An eager version of oi_tools.io.scan_fwf(). See that function for documentation.

Parameters:

file (str | Path)
cols (Mapping[str, tuple[int, int]] | Sequence[tuple[str | None, int]])
infer_schema (bool)
infer_schema_length (int)

Return type:

LazyFrame

Read an HTML table into a DataFrame.

Parameters:

source (str | TextIO | BinaryIO) – A URL string (fetched with httpx), or a file-like object (text or binary) containing HTML.
header (str | Sequence[str] | None) –
Controls how column names are determined.
- str (default ".//thead[1]"): an XPath expression whose text nodes are joined to form column names.
- Sequence[str]: explicit column names supplied by the caller.
- None: no header; columns are numbered column_0, column_1, …
table_index (int | None) – Zero-based index of the table to parse when the selector matches multiple tables.
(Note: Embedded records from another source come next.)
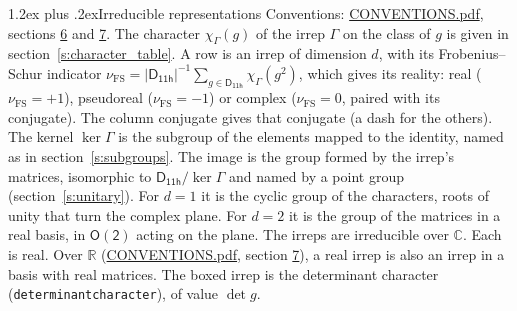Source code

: \documentclass[10pt,a4paper]{article}
\makeatletter
\renewcommand\section{\@startsection{section}{1}{\z@}{-3ex plus -1ex minus -.2ex}%
  {1.2ex plus .2ex}{\normalfont\large\sffamily\bfseries\color{parttitle}}}
\numberwithin{equation}{section}
\newcommand{\grp}[1]{\mathsf{#1}}
\newcommand{\irchar}[1]{\chi_{#1}}
\newcommand{\fsind}{\nu_{\mathrm{FS}}}
\makeatother
\begin{document}
\section{Irreducible representations}\label{s:irreps}
Conventions: \href{../../CONVENTIONS.pdf}{CONVENTIONS.pdf}, sections \href{../../CONVENTIONS.pdf\#conv.6}{6} and \href{../../CONVENTIONS.pdf\#conv.7}{7}.
\leavevmode\label{n:function.character}\label{n:irrep.Gamma}The character $\irchar{\Gamma}(g)$ of the irrep $\Gamma$ on the class of $g$ is given in section~\ref{s:character_table}.
\leavevmode\label{n:index.dimension}\label{n:index.frobenius}\label{n:head.irrep}\label{n:head.reality}A row is an irrep of dimension $d$, with its Frobenius--Schur indicator $\fsind = |\grp{D_{11h}}|^{-1}\allowbreak\sum_{g\in\grp{D_{11h}}}\irchar{\Gamma}(g^2)$, which gives its reality: real ($\fsind = +1$), pseudoreal ($\fsind = -1$) or complex ($\fsind = 0$, paired with its conjugate). \label{n:head.conjugate}The column conjugate gives that conjugate (a dash for the others). \label{n:head.kernel}The kernel $\ker\Gamma$ is the subgroup of the elements mapped to the identity, named as in section~\ref{s:subgroups}. \label{n:head.image}The image is the group formed by the irrep's matrices, isomorphic to $\grp{D_{11h}}/\ker\Gamma$ and named by a point group (section~\ref{s:unitary}). For $d = 1$ it is the cyclic group of the characters, roots of unity that turn the complex plane. For $d = 2$ it is the group of the matrices in a real basis, in $\grp{O(2)}$ acting on the plane. The irreps are irreducible over $\mathbb{C}$. Each is real. Over $\mathbb{R}$ (\href{../../CONVENTIONS.pdf}{CONVENTIONS.pdf}, section \href{../../CONVENTIONS.pdf\#conv.7}{7}), a real irrep is also an irrep in a basis with real matrices. \label{n:mark.determinant}The boxed irrep is the determinant character (\texttt{determinantcharacter}), of value $\det g$.
\setlength{\emergencystretch}{2em}\par\setlength{\emergencystretch}{0pt}
\end{document}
Mutually exclusive with table_xpath/table_css uniquely identifying a single table.
table_xpath (str | None) – XPath expression used to locate the table element. Defaults to "descendant-or-self::table". Mutually exclusive with table_css.
table_css (str | None) – CSS selector used to locate the table element (converted to XPath internally). Mutually exclusive with table_xpath.
encoding (str) – Character encoding used to decode a binary source. Ignored when source is already a text stream or URL (decoded by httpx).

Returns:

A DataFrame with one column per table column and one row per <tr> in the <tbody>.

Return type:

polars.DataFrame

Raises:

ValueError – If no table matches the selector, if multiple tables match and table_index is not provided, or if both table_xpath and table_css are specified.
TypeError – If source is not a URL string or a file-like object.

Examples

Read the only table from a URL:

>>> df = read_html("https://example.com/table.html")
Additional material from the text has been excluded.